So now Trump has won the White House, the opportunity for Globalstar to secure approval for its Terrestrial Low Power Service (TLPS) that was first proposed four years ago has finally disappeared. Instead of a 22MHz WiFi Channel 14, that was supposed to have access to a “massive and immediate ecosystem” (an assertion that was challenged by opponents), Globalstar is now asking for a low power terrestrial authorization in only its 11.5MHz of licensed spectrum.
That takes us back essentially to the compromise that Jay Monroe rejected in summer 2015, apparently because he didn’t believe that it would be possible to monetize the spectrum for low power LTE. However, with the FCC still keen to allow Iridium to share more of the L-band MSS spectrum for NEXT, and even Google supporting the concept of Globalstar using only its licensed spectrum for terrestrial operations, an approval seems very plausible in the near term, albeit with a further comment period required on the proposed license modification, as Globalstar acknowledges in its ex parte letter.
UPDATE (11/11): This email, produced earlier in the year by the FCC in response to a FOIA request, gives some further insight into the key June 2015 meeting with Globalstar that I referred to in my post. With its reference to “the conditions for operation in Channels 12 and 13″ and changes to “out-of-band emission levels in the MSS licensed spectrum” it seems clear that FCC staff were contemplating operation by unlicensed users right up to the 2483.5MHz boundary at least, presumably in conjunction with some reciprocity for Globalstar to operate below 2483.5MHz. Thus the deal proposed by FCC staff (although not necessarily validated with Commissioners’ offices) and rejected by Globalstar appears to have been somewhat different to this latest proposal from Globalstar (and perhaps more similar to the Public Knowledge proposals of shared use that came to the fore later in 2015). However, it seems hard to argue that the deal on the table in summer 2015 wouldn’t have been more favorable to Globalstar (due to the ability to actually offer a full 22MHz TLPS WiFi channel), if approved by Commissioners, than Globalstar’s latest proposal.
So the question now becomes, is there value in a non-standard 10MHz TDLTE channel, which is restricted to operate only at low power?

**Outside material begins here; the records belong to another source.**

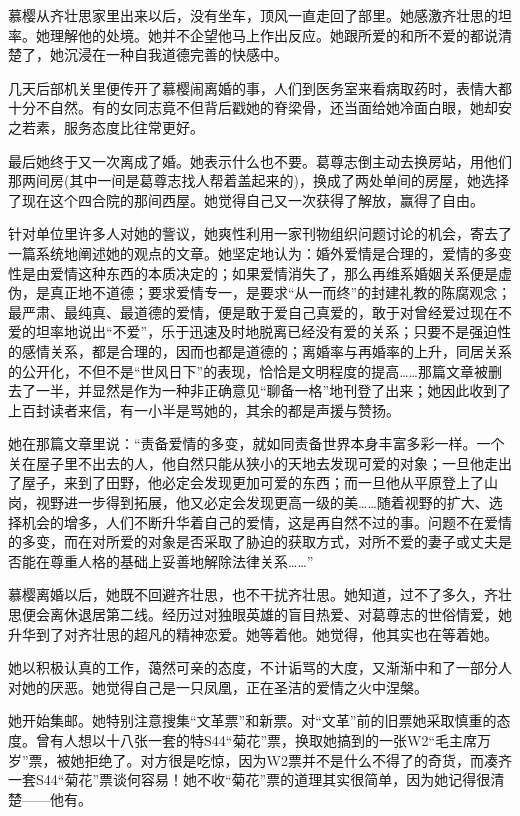 \par 慕樱从齐壮思家里出来以后，没有坐车，顶风一直走回了部里。她感激齐壮思的坦率。她理解他的处境。她并不企望他马上作出反应。她跟所爱的和所不爱的都说清楚了，她沉浸在一种自我道德完善的快感中。
\par 几天后部机关里便传开了慕樱闹离婚的事，人们到医务室来看病取药时，表情大都十分不自然。有的女同志竟不但背后戳她的脊梁骨，还当面给她冷面白眼，她却安之若素，服务态度比往常更好。
\par 最后她终于又一次离成了婚。她表示什么也不要。葛尊志倒主动去换房站，用他们那两间房(其中一间是葛尊志找人帮着盖起来的)，换成了两处单间的房屋，她选择了现在这个四合院的那间西屋。她觉得自己又一次获得了解放，赢得了自由。
\par 针对单位里许多人对她的訾议，她爽性利用一家刊物组织问题讨论的机会，寄去了一篇系统地阐述她的观点的文章。她坚定地认为：婚外爱情是合理的，爱情的多变性是由爱情这种东西的本质决定的；如果爱情消失了，那么再维系婚姻关系便是虚伪，是真正地不道德；要求爱情专一，是要求“从一而终”的封建礼教的陈腐观念；最严肃、最纯真、最道德的爱情，便是敢于爱自己真爱的，敢于对曾经爱过现在不爱的坦率地说出“不爱”，乐于迅速及时地脱离已经没有爱的关系；只要不是强迫性的感情关系，都是合理的，因而也都是道德的；离婚率与再婚率的上升，同居关系的公开化，不但不是“世风日下”的表现，恰恰是文明程度的提高……那篇文章被删去了一半，并显然是作为一种非正确意见“聊备一格”地刊登了出来；她因此收到了上百封读者来信，有一小半是骂她的，其余的都是声援与赞扬。
\par 她在那篇文章里说：“责备爱情的多变，就如同责备世界本身丰富多彩一样。一个关在屋子里不出去的人，他自然只能从狭小的天地去发现可爱的对象；一旦他走出了屋子，来到了田野，他必定会发现更加可爱的东西；而一旦他从平原登上了山岗，视野进一步得到拓展，他又必定会发现更高一级的美……随着视野的扩大、选择机会的增多，人们不断升华着自己的爱情，这是再自然不过的事。问题不在爱情的多变，而在对所爱的对象是否采取了胁迫的获取方式，对所不爱的妻子或丈夫是否能在尊重人格的基础上妥善地解除法律关系……”
\par 慕樱离婚以后，她既不回避齐壮思，也不干扰齐壮思。她知道，过不了多久，齐壮思便会离休退居第二线。经历过对独眼英雄的盲目热爱、对葛尊志的世俗情爱，她升华到了对齐壮思的超凡的精神恋爱。她等着他。她觉得，他其实也在等着她。
\par 她以积极认真的工作，蔼然可亲的态度，不计诟骂的大度，又渐渐中和了一部分人对她的厌恶。她觉得自己是一只凤凰，正在圣洁的爱情之火中涅槃。
\par 她开始集邮。她特别注意搜集“文革票”和新票。对“文革”前的旧票她采取慎重的态度。曾有人想以十八张一套的特S44“菊花”票，换取她搞到的一张W2“毛主席万岁”票，被她拒绝了。对方很是吃惊，因为W2票并不是什么不得了的奇货，而凑齐一套S44“菊花”票谈何容易！她不收“菊花”票的道理其实很简单，因为她记得很清楚——他有。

Back in June 2015, I noted that there clearly would be some value for standard high power operation, but the question is a very different one for a low power license. After all, even Jay didn’t believe this type of authorization would have meaningful value last year.
Of course, its only to be expected that lazy analysts will cite the Sprint leaseback deal, which supposedly represented a huge increase in the value of 2.5GHz spectrum (though in practice this deal included cherry picked licenses for owned spectrum in top markets, and the increase in value was actually quite modest). And they will also presumably overlook the impact of the power restrictions and lack of ecosystem.

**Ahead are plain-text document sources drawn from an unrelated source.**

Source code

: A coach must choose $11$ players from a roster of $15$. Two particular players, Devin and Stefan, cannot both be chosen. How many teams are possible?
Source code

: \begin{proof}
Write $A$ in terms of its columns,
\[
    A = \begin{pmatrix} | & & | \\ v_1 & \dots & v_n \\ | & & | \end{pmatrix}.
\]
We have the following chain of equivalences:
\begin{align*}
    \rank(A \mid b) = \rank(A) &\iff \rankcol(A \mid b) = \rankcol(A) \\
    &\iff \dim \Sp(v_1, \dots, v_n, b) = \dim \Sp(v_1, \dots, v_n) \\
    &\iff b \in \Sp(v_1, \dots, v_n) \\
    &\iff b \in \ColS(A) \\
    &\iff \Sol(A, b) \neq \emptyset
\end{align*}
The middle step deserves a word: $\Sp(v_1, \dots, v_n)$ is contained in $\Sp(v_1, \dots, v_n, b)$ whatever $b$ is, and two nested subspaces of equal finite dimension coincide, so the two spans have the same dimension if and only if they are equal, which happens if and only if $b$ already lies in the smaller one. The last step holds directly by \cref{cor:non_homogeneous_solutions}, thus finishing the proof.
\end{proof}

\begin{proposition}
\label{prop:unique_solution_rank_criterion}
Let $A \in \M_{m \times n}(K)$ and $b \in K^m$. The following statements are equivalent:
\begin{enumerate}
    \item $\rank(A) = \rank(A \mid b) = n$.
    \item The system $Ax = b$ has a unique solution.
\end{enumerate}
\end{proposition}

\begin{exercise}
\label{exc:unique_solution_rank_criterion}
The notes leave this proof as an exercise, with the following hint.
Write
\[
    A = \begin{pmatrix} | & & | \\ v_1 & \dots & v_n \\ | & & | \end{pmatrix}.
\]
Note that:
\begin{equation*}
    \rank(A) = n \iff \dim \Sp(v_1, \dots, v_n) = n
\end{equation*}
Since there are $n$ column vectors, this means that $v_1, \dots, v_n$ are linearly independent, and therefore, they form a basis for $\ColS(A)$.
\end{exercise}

What is really critical is whether Globalstar could use such an approval to raise further funds before it runs out of money next year. Globalstar’s most recent Q3 10-Q admitted that “we will draw all or substantially all of the remaining amounts available under the August 2015 Terrapin Agreement to achieve compliance with certain financial covenants in our Facility Agreement for the measurement period ending December 31, 2016 and to pay our debt service obligations.”

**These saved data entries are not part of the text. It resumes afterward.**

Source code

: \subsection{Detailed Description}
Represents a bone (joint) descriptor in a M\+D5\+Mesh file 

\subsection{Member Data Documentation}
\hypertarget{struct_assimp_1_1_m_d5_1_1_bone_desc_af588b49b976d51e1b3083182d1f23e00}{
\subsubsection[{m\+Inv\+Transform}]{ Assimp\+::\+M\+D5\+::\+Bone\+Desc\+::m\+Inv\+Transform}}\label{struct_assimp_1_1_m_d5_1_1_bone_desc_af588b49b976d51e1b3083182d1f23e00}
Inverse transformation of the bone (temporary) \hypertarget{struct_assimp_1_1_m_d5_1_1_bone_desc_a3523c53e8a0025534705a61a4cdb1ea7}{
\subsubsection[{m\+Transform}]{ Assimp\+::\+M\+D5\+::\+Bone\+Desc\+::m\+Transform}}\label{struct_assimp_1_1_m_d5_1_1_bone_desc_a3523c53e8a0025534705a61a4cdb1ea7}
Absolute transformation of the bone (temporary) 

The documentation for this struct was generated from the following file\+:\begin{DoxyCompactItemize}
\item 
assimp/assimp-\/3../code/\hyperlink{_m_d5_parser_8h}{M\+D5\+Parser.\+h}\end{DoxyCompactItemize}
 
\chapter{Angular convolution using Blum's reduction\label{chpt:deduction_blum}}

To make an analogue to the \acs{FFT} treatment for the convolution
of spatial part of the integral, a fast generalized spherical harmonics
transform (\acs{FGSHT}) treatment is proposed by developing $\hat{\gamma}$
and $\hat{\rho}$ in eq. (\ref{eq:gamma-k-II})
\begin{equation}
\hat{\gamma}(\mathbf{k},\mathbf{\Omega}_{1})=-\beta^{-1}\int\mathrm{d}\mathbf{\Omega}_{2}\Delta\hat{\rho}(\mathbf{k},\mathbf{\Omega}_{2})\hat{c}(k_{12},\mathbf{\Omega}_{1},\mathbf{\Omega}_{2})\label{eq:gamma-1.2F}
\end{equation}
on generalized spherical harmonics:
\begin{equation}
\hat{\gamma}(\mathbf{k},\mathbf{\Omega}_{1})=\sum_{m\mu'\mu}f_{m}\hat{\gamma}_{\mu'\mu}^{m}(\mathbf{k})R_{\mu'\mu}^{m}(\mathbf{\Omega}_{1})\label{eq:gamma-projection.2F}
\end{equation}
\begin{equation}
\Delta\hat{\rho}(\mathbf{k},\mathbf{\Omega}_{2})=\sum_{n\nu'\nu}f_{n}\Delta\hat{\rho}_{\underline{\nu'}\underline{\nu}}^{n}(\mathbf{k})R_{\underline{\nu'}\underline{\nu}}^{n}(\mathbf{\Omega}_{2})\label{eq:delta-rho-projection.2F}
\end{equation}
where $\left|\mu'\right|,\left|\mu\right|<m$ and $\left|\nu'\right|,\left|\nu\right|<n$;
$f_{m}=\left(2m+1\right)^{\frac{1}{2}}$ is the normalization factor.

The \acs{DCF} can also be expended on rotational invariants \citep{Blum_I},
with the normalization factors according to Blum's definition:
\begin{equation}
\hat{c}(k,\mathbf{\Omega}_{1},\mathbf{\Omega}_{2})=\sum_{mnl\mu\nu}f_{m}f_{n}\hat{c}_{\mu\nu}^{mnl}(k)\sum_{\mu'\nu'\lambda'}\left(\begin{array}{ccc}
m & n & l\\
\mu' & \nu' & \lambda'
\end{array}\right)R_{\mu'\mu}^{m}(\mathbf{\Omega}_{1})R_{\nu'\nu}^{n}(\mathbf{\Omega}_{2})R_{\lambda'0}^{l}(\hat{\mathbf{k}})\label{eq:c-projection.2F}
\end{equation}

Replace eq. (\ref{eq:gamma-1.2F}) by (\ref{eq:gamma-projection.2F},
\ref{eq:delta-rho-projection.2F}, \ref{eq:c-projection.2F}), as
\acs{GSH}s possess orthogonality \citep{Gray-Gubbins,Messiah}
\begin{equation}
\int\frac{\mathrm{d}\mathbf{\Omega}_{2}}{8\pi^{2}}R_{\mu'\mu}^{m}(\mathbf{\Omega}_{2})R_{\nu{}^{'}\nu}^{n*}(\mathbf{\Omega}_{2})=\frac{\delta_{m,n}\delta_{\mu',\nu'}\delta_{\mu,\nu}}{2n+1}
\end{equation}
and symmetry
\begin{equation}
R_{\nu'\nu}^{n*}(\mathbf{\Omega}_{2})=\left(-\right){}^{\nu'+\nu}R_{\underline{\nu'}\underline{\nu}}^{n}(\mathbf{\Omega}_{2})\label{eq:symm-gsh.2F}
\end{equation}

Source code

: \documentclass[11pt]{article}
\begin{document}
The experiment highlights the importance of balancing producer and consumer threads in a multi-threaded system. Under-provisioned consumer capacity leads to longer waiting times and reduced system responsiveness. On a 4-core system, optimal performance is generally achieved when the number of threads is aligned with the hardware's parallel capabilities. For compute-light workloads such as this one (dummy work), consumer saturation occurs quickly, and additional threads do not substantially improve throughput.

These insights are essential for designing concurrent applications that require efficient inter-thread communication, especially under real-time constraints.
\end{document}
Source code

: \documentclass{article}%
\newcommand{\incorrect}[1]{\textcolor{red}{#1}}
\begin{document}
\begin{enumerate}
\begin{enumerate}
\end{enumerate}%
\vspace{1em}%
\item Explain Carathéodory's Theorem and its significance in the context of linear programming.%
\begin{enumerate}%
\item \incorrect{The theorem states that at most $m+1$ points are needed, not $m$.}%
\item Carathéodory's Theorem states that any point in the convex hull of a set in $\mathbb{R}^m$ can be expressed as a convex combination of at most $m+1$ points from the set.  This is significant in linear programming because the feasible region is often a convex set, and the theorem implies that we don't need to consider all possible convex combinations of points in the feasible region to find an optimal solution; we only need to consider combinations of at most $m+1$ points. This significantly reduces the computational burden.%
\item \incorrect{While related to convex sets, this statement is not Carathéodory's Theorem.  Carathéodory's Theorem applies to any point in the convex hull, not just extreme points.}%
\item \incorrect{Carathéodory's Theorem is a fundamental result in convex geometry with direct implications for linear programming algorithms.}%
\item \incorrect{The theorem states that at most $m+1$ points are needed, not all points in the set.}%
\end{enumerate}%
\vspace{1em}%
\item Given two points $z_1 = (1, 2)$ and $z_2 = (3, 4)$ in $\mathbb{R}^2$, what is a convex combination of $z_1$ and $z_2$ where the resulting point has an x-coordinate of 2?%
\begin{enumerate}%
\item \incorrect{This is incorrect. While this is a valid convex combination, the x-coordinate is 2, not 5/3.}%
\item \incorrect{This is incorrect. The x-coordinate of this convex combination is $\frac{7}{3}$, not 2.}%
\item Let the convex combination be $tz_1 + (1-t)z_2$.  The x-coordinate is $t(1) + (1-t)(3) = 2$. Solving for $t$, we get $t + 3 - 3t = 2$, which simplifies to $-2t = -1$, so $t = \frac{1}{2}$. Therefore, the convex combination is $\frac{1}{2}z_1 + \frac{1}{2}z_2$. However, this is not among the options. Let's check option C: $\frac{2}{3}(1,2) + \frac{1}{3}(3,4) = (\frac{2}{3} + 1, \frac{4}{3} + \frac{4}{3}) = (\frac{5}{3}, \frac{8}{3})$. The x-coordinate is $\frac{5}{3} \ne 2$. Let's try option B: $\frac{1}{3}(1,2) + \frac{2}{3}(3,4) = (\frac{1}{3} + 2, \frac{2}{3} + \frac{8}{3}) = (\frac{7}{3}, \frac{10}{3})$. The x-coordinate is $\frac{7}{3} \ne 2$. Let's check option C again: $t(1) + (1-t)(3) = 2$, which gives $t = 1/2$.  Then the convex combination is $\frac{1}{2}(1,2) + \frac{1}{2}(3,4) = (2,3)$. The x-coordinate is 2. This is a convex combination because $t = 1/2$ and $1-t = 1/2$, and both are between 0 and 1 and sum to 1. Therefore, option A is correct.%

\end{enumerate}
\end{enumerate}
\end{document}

In other words, Globalstar does not have the money to pay its interest and debt payments in June 2017. And with an imminent Terrapin drawdown of over $30M in December, Globalstar really needs an immediate approval to get its share price up to a level where Terrapin won’t be swamping the market with share sales next month. So how will the market react to the prospects of a limited authorization, and will investors be willing to put up $100M+ just to meet Globalstar’s obligations under the COFACE agreement in 2017?
Its important to note that the biannual debt repayments jump further in December 2017 and Globalstar will not be able to extend the period in which it makes cure payments beyond December 2017 unless “the 8% New Notes have been irrevocably redeemed in full (and no obligations or amounts are outstanding in connection therewith) on or prior to 30 June 2017″. Thus its critical that the financing situation is resolved through a major cash injection in the first half of 2017. As a result, it looks like we should find out pretty soon whether this compromise is sufficient for Thermo (or more likely others) to continue funding Globalstar.